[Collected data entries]
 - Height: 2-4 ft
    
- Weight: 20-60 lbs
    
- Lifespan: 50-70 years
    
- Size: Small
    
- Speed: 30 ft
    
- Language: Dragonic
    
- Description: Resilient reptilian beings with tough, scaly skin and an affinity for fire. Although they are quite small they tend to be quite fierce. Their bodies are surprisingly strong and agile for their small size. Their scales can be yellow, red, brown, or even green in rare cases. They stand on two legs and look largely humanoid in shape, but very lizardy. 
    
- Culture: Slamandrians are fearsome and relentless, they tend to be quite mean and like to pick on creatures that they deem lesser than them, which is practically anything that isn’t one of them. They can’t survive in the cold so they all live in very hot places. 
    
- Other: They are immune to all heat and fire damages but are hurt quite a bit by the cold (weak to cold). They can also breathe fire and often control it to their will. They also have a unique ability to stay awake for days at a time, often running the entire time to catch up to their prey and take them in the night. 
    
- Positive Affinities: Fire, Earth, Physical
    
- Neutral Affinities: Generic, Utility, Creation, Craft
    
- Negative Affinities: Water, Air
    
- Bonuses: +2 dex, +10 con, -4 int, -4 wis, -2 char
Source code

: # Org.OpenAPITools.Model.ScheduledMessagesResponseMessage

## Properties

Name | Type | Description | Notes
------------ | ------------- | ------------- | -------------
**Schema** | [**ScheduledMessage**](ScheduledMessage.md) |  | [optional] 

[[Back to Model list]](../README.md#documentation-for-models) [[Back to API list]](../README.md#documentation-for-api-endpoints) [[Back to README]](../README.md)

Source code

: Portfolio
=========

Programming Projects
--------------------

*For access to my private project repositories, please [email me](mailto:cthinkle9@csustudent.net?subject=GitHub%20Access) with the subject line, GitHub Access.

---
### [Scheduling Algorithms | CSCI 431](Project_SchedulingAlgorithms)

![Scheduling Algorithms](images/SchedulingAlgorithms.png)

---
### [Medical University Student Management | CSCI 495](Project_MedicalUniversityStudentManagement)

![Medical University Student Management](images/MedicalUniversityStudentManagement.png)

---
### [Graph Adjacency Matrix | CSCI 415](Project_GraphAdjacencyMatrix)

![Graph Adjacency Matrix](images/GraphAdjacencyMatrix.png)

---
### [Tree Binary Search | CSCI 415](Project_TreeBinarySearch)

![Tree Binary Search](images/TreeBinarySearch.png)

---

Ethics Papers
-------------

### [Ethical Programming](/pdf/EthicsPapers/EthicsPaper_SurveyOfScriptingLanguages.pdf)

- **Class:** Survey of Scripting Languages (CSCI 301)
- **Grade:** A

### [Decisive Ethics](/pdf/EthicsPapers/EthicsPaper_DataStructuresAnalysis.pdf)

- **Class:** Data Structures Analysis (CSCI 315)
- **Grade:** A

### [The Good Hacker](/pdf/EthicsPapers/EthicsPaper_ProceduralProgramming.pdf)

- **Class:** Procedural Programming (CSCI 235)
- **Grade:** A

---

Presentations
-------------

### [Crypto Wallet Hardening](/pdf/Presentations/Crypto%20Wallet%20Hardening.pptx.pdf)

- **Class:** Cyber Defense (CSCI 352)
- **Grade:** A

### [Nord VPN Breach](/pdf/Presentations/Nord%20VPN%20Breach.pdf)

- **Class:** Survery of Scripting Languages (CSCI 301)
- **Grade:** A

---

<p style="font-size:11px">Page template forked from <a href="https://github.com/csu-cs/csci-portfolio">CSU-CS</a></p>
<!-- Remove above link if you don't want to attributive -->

◆ **WHAT IS EXPECTED**
Your task is to retype the entries verbatim, starting with the line that holds "- **Class:** Procedural" and stopping after the line that holds "### [Nord VPN".

◆ **RESPONSE FOR THIS EXERCISE**
- **Class:** Procedural Programming (CSCI 235)
- **Grade:** A

---

Presentations
-------------

### [Crypto Wallet Hardening](/pdf/Presentations/Crypto%20Wallet%20Hardening.pptx.pdf)

- **Class:** Cyber Defense (CSCI 352)
- **Grade:** A

### [Nord VPN Breach](/pdf/Presentations/Nord%20VPN%20Breach.pdf)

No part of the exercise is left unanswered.